They say that once you become a Senior you are infected with a disease. It's unavoidable, and it only gets stronger are graduation date draws closer. One by one, your classmates will start dropping off and you'll notice your graduating class shrinking and succumbing to the disease. It's your job to push through the disease, and hard as it seems, it's something that you have to do if you want a future for yourself at all! And of course we all want the best future for ourselves!
The only prolem is that this disease has one deadly feature, and it is that feature that is the main reason that it is so easily succumbed to: it makes its victim forget. The afflicted begin to forget who they are, why they've endured High School for this long, who and what they want to be in the future, and what really matters now. They begin to stop caring.

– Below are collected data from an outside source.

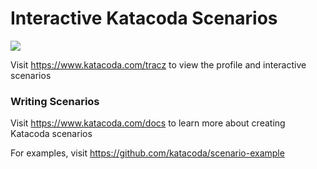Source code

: # Interactive Katacoda Scenarios

[![](http://shields.katacoda.com/katacoda/tracz/count.svg)](https://www.katacoda.com/tracz "Get your profile on Katacoda.com")

Visit https://www.katacoda.com/tracz to view the profile and interactive scenarios

### Writing Scenarios
Visit https://www.katacoda.com/docs to learn more about creating Katacoda scenarios

For examples, visit https://github.com/katacoda/scenario-example
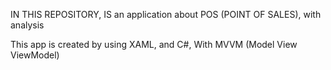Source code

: IN THIS REPOSITORY, IS an application about POS (POINT OF SALES), with analysis 


This app is created by using XAML, and C#, With MVVM (Model View ViewModel)
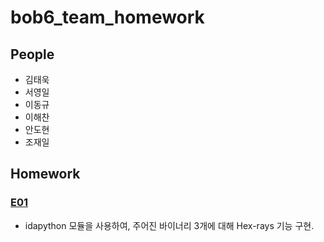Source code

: # bob6_team_homework

## People
- 김태욱
- 서영일
- 이동규
- 이해찬
- 안도현
- 조재일

## Homework
### [E01][1]

[1]: https://github.com/st1tch/bob6_team_homework/tree/master/E01  "E01"
* idapython 모듈을 사용하여, 주어진 바이너리 3개에 대해 Hex-rays 기능 구현.
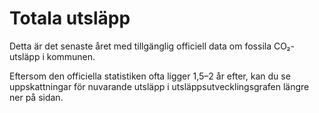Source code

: # Totala utsläpp

Detta är det senaste året med tillgänglig officiell data om fossila CO₂-utsläpp i kommunen.

Eftersom den officiella statistiken ofta ligger 1,5–2 år efter, kan du se uppskattningar för nuvarande utsläpp i utsläppsutvecklingsgrafen längre ner på sidan.
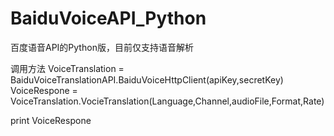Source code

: # BaiduVoiceAPI_Python
百度语音API的Python版，目前仅支持语音解析

调用方法
VoiceTranslation =  BaiduVoiceTranslationAPI.BaiduVoiceHttpClient(apiKey,secretKey)
VoiceRespone = VoiceTranslation.VocieTranslation(Language,Channel,audioFile,Format,Rate)

print VoiceRespone
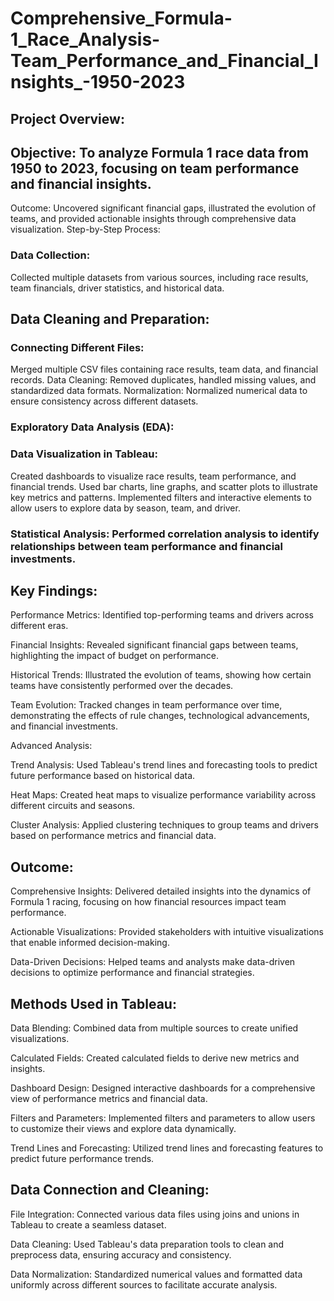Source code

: # Comprehensive_Formula-1_Race_Analysis-Team_Performance_and_Financial_Insights_-1950-2023

## Project Overview:

## Objective: To analyze Formula 1 race data from 1950 to 2023, focusing on team performance and financial insights.
Outcome: Uncovered significant financial gaps, illustrated the evolution of teams, and provided actionable insights through comprehensive data visualization.
Step-by-Step Process:

### Data Collection:
Collected multiple datasets from various sources, including race results, team financials, driver statistics, and historical data.

## Data Cleaning and Preparation:

### Connecting Different Files:
Merged multiple CSV files containing race results, team data, and financial records.
Data Cleaning: Removed duplicates, handled missing values, and standardized data formats.
Normalization: Normalized numerical data to ensure consistency across different datasets.

### Exploratory Data Analysis (EDA):

### Data Visualization in Tableau:
Created dashboards to visualize race results, team performance, and financial trends.
Used bar charts, line graphs, and scatter plots to illustrate key metrics and patterns.
Implemented filters and interactive elements to allow users to explore data by season, team, and driver.

### Statistical Analysis: Performed correlation analysis to identify relationships between team performance and financial investments.


## Key Findings:

Performance Metrics: Identified top-performing teams and drivers across different eras.

Financial Insights: Revealed significant financial gaps between teams, highlighting the impact of budget on performance.

Historical Trends: Illustrated the evolution of teams, showing how certain teams have consistently performed over the decades.

Team Evolution: Tracked changes in team performance over time, demonstrating the effects of rule changes, technological advancements, and financial investments.

Advanced Analysis:

Trend Analysis: Used Tableau's trend lines and forecasting tools to predict future performance based on historical data.

Heat Maps: Created heat maps to visualize performance variability across different circuits and seasons.

Cluster Analysis: Applied clustering techniques to group teams and drivers based on performance metrics and financial data.


## Outcome:

Comprehensive Insights: Delivered detailed insights into the dynamics of Formula 1 racing, focusing on how financial resources impact team performance.

Actionable Visualizations: Provided stakeholders with intuitive visualizations that enable informed decision-making.

Data-Driven Decisions: Helped teams and analysts make data-driven decisions to optimize performance and financial strategies.


## Methods Used in Tableau:

Data Blending: Combined data from multiple sources to create unified visualizations.

Calculated Fields: Created calculated fields to derive new metrics and insights.

Dashboard Design: Designed interactive dashboards for a comprehensive view of performance metrics and financial data.

Filters and Parameters: Implemented filters and parameters to allow users to customize their views and explore data dynamically.

Trend Lines and Forecasting: Utilized trend lines and forecasting features to predict future performance trends.


## Data Connection and Cleaning:

File Integration: Connected various data files using joins and unions in Tableau to create a seamless dataset.

Data Cleaning: Used Tableau's data preparation tools to clean and preprocess data, ensuring accuracy and consistency.

Data Normalization: Standardized numerical values and formatted data uniformly across different sources to facilitate accurate analysis.
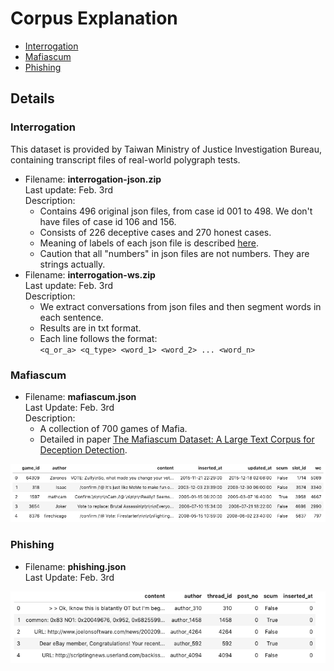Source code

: # Corpus Explanation

- [Interrogation](###Interrogation)
- [Mafiascum](###Mafiascum)
- [Phishing](###Phishing)

## Details

### Interrogation

This dataset is provided by Taiwan Ministry of Justice Investigation Bureau, containing transcript files of real-world polygraph tests.

- Filename: **interrogation-json.zip**  
Last update: Feb. 3rd  
Description:
  - Contains 496 original json files, from case id 001 to 498. We don't have files of case id 106 and 156.
  - Consists of 226 deceptive cases and 270 honest cases.
  - Meaning of labels of each json file is described [here](interrogation-field-explanation.md).
  - Caution that all "numbers" in json files are not numbers. They are strings actually.
- Filename: **interrogation-ws.zip**  
Last update: Feb. 3rd  
Description:
  - We extract conversations from json files and then segment words in each sentence.
  - Results are in txt format.
  - Each line follows the format:  
  `<q_or_a> <q_type> <word_1> <word_2> ... <word_n>`

### Mafiascum

- Filename: **mafiascum.json**  
Last Update: Feb. 3rd  
Description:
  - A collection of 700 games of Mafia.
  - Detailed in paper [The Mafiascum Dataset: A Large Text Corpus for Deception Detection](https://arxiv.org/abs/1811.07851).

![Samples of Mafiascum Corpus](https://raw.githubusercontent.com/bhchen1115/corpus-explanation/master/screenshots/mafia.png)

### Phishing

- Filename: **phishing.json**  
Last Update: Feb. 3rd  

![Samples of Phishing Corpus](https://raw.githubusercontent.com/bhchen1115/corpus-explanation/master/screenshots/phishing.png)
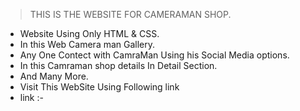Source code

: >THIS IS THE WEBSITE FOR CAMERAMAN SHOP.
- Website Using Only HTML & CSS.
- In this Web Camera man Gallery.
- Any One Contect with CamraMan Using his Social Media options.
- In this Camraman shop details In Detail Section.
-  And Many More.
-  Visit This WebSite Using Following link 
-  link :- 
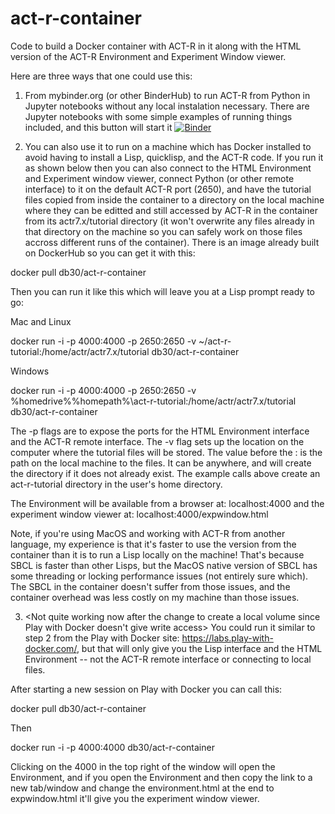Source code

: # act-r-container
Code to build a Docker container with ACT-R in it along with the HTML version of the ACT-R Environment and Experiment Window viewer.

Here are three ways that one could use this:

1) From mybinder.org (or other BinderHub) to run ACT-R from Python in Jupyter notebooks without any local instalation necessary.
There are Jupyter notebooks with some simple examples of running things included, and this button will start it [![Binder](https://mybinder.org/badge_logo.svg)](https://mybinder.org/v2/gh/db30/act-r-container/main?filepath=simple.ipynb)

2) You can also use it to run on a machine which has Docker installed to avoid having to install a Lisp, quicklisp, and the ACT-R code.
If you run it as shown below then you can also connect to the HTML Environment and Experiment window viewer, connect Python (or other remote interface) to it on the default ACT-R port (2650), and have the tutorial files copied from inside the container to a directory on the local machine where they can be editted and still accessed by ACT-R in the container from its actr7.x/tutorial directory (it won't overwrite any files already in that directory on the machine so you can safely work on those files accross different runs of the container).
There is an image already built on DockerHub so you can get it with this:

docker pull db30/act-r-container

Then you can run it like this which will leave you at a Lisp prompt ready to go:

Mac and Linux

docker run -i -p 4000:4000 -p 2650:2650 -v ~/act-r-tutorial:/home/actr/actr7.x/tutorial db30/act-r-container

Windows

docker run -i -p 4000:4000 -p 2650:2650 -v %homedrive%%homepath%\act-r-tutorial:/home/actr/actr7.x/tutorial db30/act-r-container

The -p flags are to expose the ports for the HTML Environment interface and the ACT-R remote interface.  The -v flag sets up the location on the computer where the tutorial files will be stored.  The value before the : is the path on the local machine to the files.  It can be anywhere, and will create the directory if it does not already exist.  The example calls above create an act-r-tutorial directory in the user's home directory.

The Environment will be available from a browser at: localhost:4000 and the experiment window viewer at: localhost:4000/expwindow.html

Note, if you're using MacOS and working with ACT-R from another language, my experience is that it's faster to use the version from the container than it is to run a Lisp locally on the machine!  That's because SBCL is faster than other Lisps, but the MacOS native version of SBCL has some threading or locking performance issues (not entirely sure which).  The SBCL in the container doesn't suffer from those issues, and the container overhead was less costly on my machine than those issues.

3) <Not quite working now after the change to create a local volume since Play with Docker doesn't give write access> 
You could run it similar to step 2 from the Play with Docker site: https://labs.play-with-docker.com/, but that will only give you the Lisp interface and the HTML Environment -- not the ACT-R remote interface or connecting to local files.

After starting a new session on Play with Docker you can call this:

docker pull db30/act-r-container

Then

docker run -i -p 4000:4000 db30/act-r-container 

Clicking on the 4000 in the top right of the window will open the Environment, and if you open the Environment and then copy the link to a new tab/window and change the environment.html at the end to expwindow.html it'll give you the experiment window viewer.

Forgive me for quoting my Economics teacher, but sometimes we have to make ourselves worse off in the present in order make ourselves better off in the future. And as High School Seniors afflicted with this disease we are constantly either forgeting or struggling with this concept. I don't care who you are, I know that you have had to deal with this just as I am. And if you're younger than a Senior and feel like you're suffering now... just wait young grasshoppers. It'll getcha, and then you'll know what REAL Senioritis feels like.
Oh!
Now I lost you didn't I? :)
This is a serious post, and Senioritis isn't just a joke excuse that kids use to defend themselves when they choose to slack off. It is a very real threat that needs to be addressed. How do I know about this so well you may ask? Well folks, I am suffering from it just as hard as anybody else, and I am finding it harder and harder to push through and remember what I'm doing this all for. Gosh it can be so dang discouraging to look at this next month and a half and try to asses all the emotions that I'm feeling right now.
Fear.
Hope.
Dread.
Excitement.
Exhaustion.
What's really waiting for me after graduation day? Why can't I just race to it right now instead of enduring these last painstaking weeks in twelfth grade? Will I know what to be? Will I know who to be? Who in my life right now will stay, and who will go? Am I willing to let this go? Am I willing to stay this much longer? Am I willing to get over myself and savor these last few weeks of childhood that I have, or am I so hungry for the rest of my life that I am willing to shed this coccoon and spread my wings?
I don't know.
I'm still figuring things out right now.
But this video sure helped to put things in perspective for me.
1. It helped me bring a focus back on the gospel, and on Christ, and that always helps to center me.
2. It applied so perfectly to this sticky situation that I am in, and I was so grateful for her comforting words of enduring to the end.